Para qué sirve un embajador
LOS ESPAÑOLES acabamos de saber que el Ministerio de Asuntos Exteriores prepara una amplia reorganización de sus huestes, con cambios en una treintena de embajadas. Uno de los fenómenos más llamativos del momento es precisamente su atonía en la política exterior. Parece como si el Gobierno, cumplido el objetivo inicial de la integración en la Comunidad Europea y el rito del mantenimiento en la OTAN, hubiera perdido todo rumbo o designio sobre lo que pretende hacer en la política internacional. La reorganización del servicio exterior, tantas veces prometida, brilla por su ausencia, y la inercia sigue presidiendo la práctica diplomática española.Formados en la tradición retórica de la buena educación, no pocos de nuestros diplomáticos continúan deslumbrados por la tenue luz crepuscular del imperio austrohúngaro: lo saben todo sobre protocolo en varios idiomas, conocen a la perfección la genealogía de las grandes familias europeas y las principales sagas norteamericanas, son capaces de citar con soltura a Pemán o ciertos pasajes escogidos de madame La Fayette, y además, como se dice en la jerga, reciben muy bien. Otra cosa es cuando se les pide un esfuerzo por potenciar las exportaciones de las empresas españolas, mejorar la balanza comercial o enviar informes que no tengan que contentar a sus destinatarios.

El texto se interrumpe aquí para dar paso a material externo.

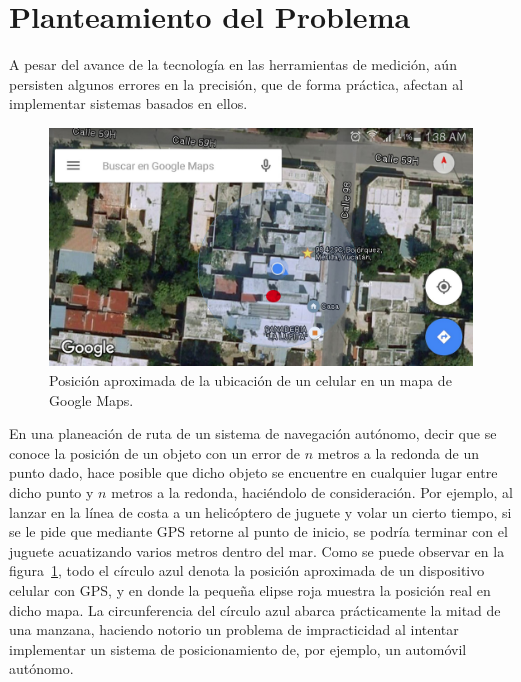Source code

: \section{Planteamiento del Problema}
A pesar del avance de la tecnología en las herramientas de medición, aún persisten algunos errores en la precisión, que de forma práctica, afectan al implementar sistemas basados en ellos. \\

\begin{figure}[H]
\centering
\includegraphics[scale=0.2]{Figures/Pred}
\caption[Posición de celular en mapa.]{Posición aproximada de la ubicación de un celular en un mapa de Google Maps.}
\label{fig:Prec}
\end{figure}

En una planeación de ruta de un sistema de navegación autónomo, decir que se conoce la posición de un objeto con un error de $n$ metros a la redonda de un punto dado, hace posible que dicho objeto se encuentre en cualquier lugar entre dicho punto y $n$ metros a la redonda, haciéndolo de consideración. Por ejemplo, al lanzar en la línea de costa a un helicóptero de juguete y volar un cierto tiempo, si se le pide que mediante GPS retorne al punto de inicio, se podría terminar con el juguete acuatizando varios metros dentro del mar. Como se puede observar en la figura~\ref{fig:Prec}, todo el círculo azul denota la posición aproximada de un dispositivo celular con GPS, y en donde la pequeña elipse roja muestra la posición real en dicho mapa. La circunferencia del círculo azul abarca prácticamente la mitad de una manzana, haciendo notorio un problema de impracticidad al intentar implementar un sistema de posicionamiento de, por ejemplo, un automóvil autónomo.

Naturalmente, también hay buenos diplomáticos y excelentes embajadores, y su mérito es mayor aún, puesto que lo son verdaderamente por merecimientos propios: contra la costumbre de la casa y las facilidades del medio ambiente. Esas excepciones no se ven precisamente, las más de las veces, pagadas con los mejores puestos, ni con aquellos en los que podrían rendir mejor servicio. Gran parte de las más importantes embajadas se nutren de funcionarios designados por razones diferentes a las propias del interés público, y muy parecidas, en cambio, a las del interés privado. La admiración y el respeto que merecen los buenos embajadores de España que en el mundo existen es por eso doble. Pues la solución al mal endémico que padece la carrera no acaba de llegar: si el ministro es diplomático, se ve presa de sus compromisos con los compañeros y de la necesidad de asegurar su futuro. Si no lo es, necesita no irritar con sus decisiones a la gente de la casa. En resumen: siempre triunfa la burocracia frente a la razón.

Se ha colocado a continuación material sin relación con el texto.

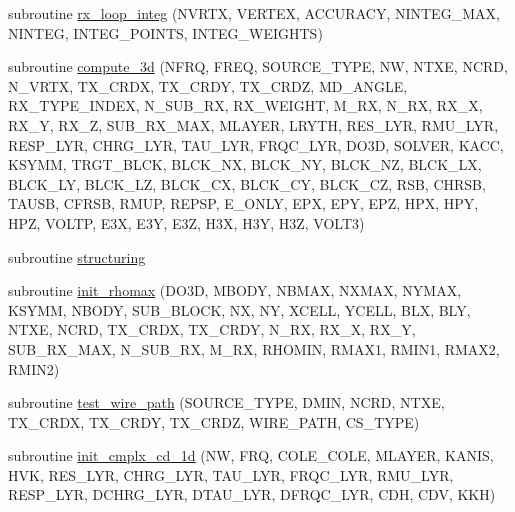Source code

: \begin{DoxyCompactItemize}
\item 
subroutine \hyperlink{Marco_8f90_aa1520a05c04ebda2383af68c66824efe}{rx\+\_\+loop\+\_\+integ} (N\+V\+R\+TX, V\+E\+R\+T\+EX, A\+C\+C\+U\+R\+A\+CY, N\+I\+N\+T\+E\+G\+\_\+\+M\+AX, N\+I\+N\+T\+EG, I\+N\+T\+E\+G\+\_\+\+P\+O\+I\+N\+TS, I\+N\+T\+E\+G\+\_\+\+W\+E\+I\+G\+H\+TS)
\item 
subroutine \hyperlink{Marco_8f90_ad063b38dcbfa2382a1ed3380c8e53381}{compute\+\_\+3d} (N\+F\+RQ, F\+R\+EQ, S\+O\+U\+R\+C\+E\+\_\+\+T\+Y\+PE, NW, N\+T\+XE, N\+C\+RD, N\+\_\+\+V\+R\+TX, T\+X\+\_\+\+C\+R\+DX, T\+X\+\_\+\+C\+R\+DY, T\+X\+\_\+\+C\+R\+DZ, M\+D\+\_\+\+A\+N\+G\+LE, R\+X\+\_\+\+T\+Y\+P\+E\+\_\+\+I\+N\+D\+EX, N\+\_\+\+S\+U\+B\+\_\+\+RX, R\+X\+\_\+\+W\+E\+I\+G\+HT, M\+\_\+\+RX, N\+\_\+\+RX, R\+X\+\_\+X, R\+X\+\_\+Y, R\+X\+\_\+Z, S\+U\+B\+\_\+\+R\+X\+\_\+\+M\+AX, M\+L\+A\+Y\+ER, L\+R\+Y\+TH, R\+E\+S\+\_\+\+L\+YR, R\+M\+U\+\_\+\+L\+YR, R\+E\+S\+P\+\_\+\+L\+YR, C\+H\+R\+G\+\_\+\+L\+YR, T\+A\+U\+\_\+\+L\+YR, F\+R\+Q\+C\+\_\+\+L\+YR, D\+O3D, S\+O\+L\+V\+ER, K\+A\+CC, K\+S\+Y\+MM, T\+R\+G\+T\+\_\+\+B\+L\+CK, B\+L\+C\+K\+\_\+\+NX, B\+L\+C\+K\+\_\+\+NY, B\+L\+C\+K\+\_\+\+NZ, B\+L\+C\+K\+\_\+\+LX, B\+L\+C\+K\+\_\+\+LY, B\+L\+C\+K\+\_\+\+LZ, B\+L\+C\+K\+\_\+\+CX, B\+L\+C\+K\+\_\+\+CY, B\+L\+C\+K\+\_\+\+CZ, R\+SB, C\+H\+R\+SB, T\+A\+U\+SB, C\+F\+R\+SB, R\+M\+UP, R\+E\+P\+SP, E\+\_\+\+O\+N\+LY, E\+PX, E\+PY, E\+PZ, H\+PX, H\+PY, H\+PZ, V\+O\+L\+TP, E3X, E3Y, E3Z, H3X, H3Y, H3Z, V\+O\+L\+T3)
\item 
subroutine \hyperlink{Marco_8f90_a1f88ff0025ad4aee3032c5278cf5a243}{structuring}
\item 
subroutine \hyperlink{Marco_8f90_a0ba9e9f35837a34d8df25a815723376a}{init\+\_\+rhomax} (D\+O3D, M\+B\+O\+DY, N\+B\+M\+AX, N\+X\+M\+AX, N\+Y\+M\+AX, K\+S\+Y\+MM, N\+B\+O\+DY, S\+U\+B\+\_\+\+B\+L\+O\+CK, NX, NY, X\+C\+E\+LL, Y\+C\+E\+LL, B\+LX, B\+LY, N\+T\+XE, N\+C\+RD, T\+X\+\_\+\+C\+R\+DX, T\+X\+\_\+\+C\+R\+DY, N\+\_\+\+RX, R\+X\+\_\+X, R\+X\+\_\+Y, S\+U\+B\+\_\+\+R\+X\+\_\+\+M\+AX, N\+\_\+\+S\+U\+B\+\_\+\+RX, M\+\_\+\+RX, R\+H\+O\+M\+IN, R\+M\+A\+X1, R\+M\+I\+N1, R\+M\+A\+X2, R\+M\+I\+N2)
\item 
subroutine \hyperlink{Marco_8f90_afcc3a0e809d5eef600ba9aeb1417a18f}{test\+\_\+wire\+\_\+path} (S\+O\+U\+R\+C\+E\+\_\+\+T\+Y\+PE, D\+M\+IN, N\+C\+RD, N\+T\+XE, T\+X\+\_\+\+C\+R\+DX, T\+X\+\_\+\+C\+R\+DY, T\+X\+\_\+\+C\+R\+DZ, W\+I\+R\+E\+\_\+\+P\+A\+TH, C\+S\+\_\+\+T\+Y\+PE)
\item 
subroutine \hyperlink{Marco_8f90_ab5e1d6b86ed64b774c25c5b69552f078}{init\+\_\+cmplx\+\_\+cd\+\_\+1d} (NW, F\+RQ, C\+O\+L\+E\+\_\+\+C\+O\+LE, M\+L\+A\+Y\+ER, K\+A\+N\+IS, H\+VK, R\+E\+S\+\_\+\+L\+YR, C\+H\+R\+G\+\_\+\+L\+YR, T\+A\+U\+\_\+\+L\+YR, F\+R\+Q\+C\+\_\+\+L\+YR, R\+M\+U\+\_\+\+L\+YR, R\+E\+S\+P\+\_\+\+L\+YR, D\+C\+H\+R\+G\+\_\+\+L\+YR, D\+T\+A\+U\+\_\+\+L\+YR, D\+F\+R\+Q\+C\+\_\+\+L\+YR, C\+DH, C\+DV, K\+KH)

\end{DoxyCompactItemize}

No todo son defectos de los diplomáticos. Los embajadores de España no tienen en realidad muchos poderes, y se les escapan gran parte de las actividades que el Gobierno, de forma directa o indirecta, lleva a cabo en los países de referencia. Aunque formalmente son los jefes de la misión, otros desde Madrid, en departamentos diferentes al de Exteriores, despachan con los agregados militares, comerciales, turísticos. Los diplomáticos, en definitiva, no controlan demasiado. Hay quien piensa que es mejor así. Otros suponen, sin embargo, que si la situación cambiara, cambiaría también su nivel medio y calidad.

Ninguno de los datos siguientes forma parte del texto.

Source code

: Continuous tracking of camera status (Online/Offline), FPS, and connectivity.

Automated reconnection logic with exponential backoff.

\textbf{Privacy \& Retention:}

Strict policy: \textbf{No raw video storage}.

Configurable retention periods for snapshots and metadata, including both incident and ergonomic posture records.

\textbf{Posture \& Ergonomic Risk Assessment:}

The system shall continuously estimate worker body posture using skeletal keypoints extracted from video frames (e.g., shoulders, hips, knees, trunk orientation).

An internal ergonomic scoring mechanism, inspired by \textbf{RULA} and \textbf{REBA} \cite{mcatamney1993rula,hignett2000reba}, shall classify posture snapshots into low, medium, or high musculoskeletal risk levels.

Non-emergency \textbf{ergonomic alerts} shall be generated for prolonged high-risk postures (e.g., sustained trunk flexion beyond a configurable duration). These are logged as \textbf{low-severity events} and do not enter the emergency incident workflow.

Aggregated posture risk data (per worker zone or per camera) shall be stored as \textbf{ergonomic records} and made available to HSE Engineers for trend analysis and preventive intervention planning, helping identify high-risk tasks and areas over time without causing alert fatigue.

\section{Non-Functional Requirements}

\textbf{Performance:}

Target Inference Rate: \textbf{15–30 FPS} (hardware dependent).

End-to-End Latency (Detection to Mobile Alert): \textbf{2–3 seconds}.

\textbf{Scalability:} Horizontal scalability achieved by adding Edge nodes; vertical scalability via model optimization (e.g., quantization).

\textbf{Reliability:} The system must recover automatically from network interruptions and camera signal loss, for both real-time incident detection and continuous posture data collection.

Los sucesivos aplazamientos de la renovación de nuestro servicio diplomático parecen destinados a dar la razón a los más conservadores, para los que la política exterior de cualquier país es inalterable por definición, siendo indiferente al efecto el carácter progresista o reaccionario del Gobierno en plaza. Los diplomáticos de carrera disfrutan de una creciente autonomía, pero no como efecto de la existencia de una línea definida en el departamento, sino precisamente a causa de la asunción por parte de la fontanería de la Moncloa de los asuntos que interesan en cada momento, dejando al margen al palacio de Santa Cruz. La vocación de estadista internacional que ha descubierto Felipe González se traduce en iniciativas personales sin relación con un diseño global que sólo un sólido y renovado aparato diplomático podría alumbrar.
Entre las muchas cosas pendientes que este Gobierno tiene por hacer está el diseño de una política exterior que merezca ese nombre. Pero si efectivamente se lleva a cabo, será necesario instrumentarla con mimbres un poco mejores de los que ahora se ven en las legaciones de España. Son ya millones de ciudadanos españoles los que salen anualmente al extranjero a trabajar, en vacaciones, para comerciar o en viaje de estudios. La mayoría de ellos se asombraría de saber que los funcionarios destinados en los países que los reciben son efectivamente personas a su servicio, y no figuras galantes de la vida de sociedad. La noticia de un relevo en una treintena de embajadas no es ningún terremoto político fuera de los intereses privados que anidan en el palacio de Santa Cruz. Porque, aunque parezca mentira, no significa absolutamente nada: simplemente que se van unos y vienen otros. Jamás sabremos para qué.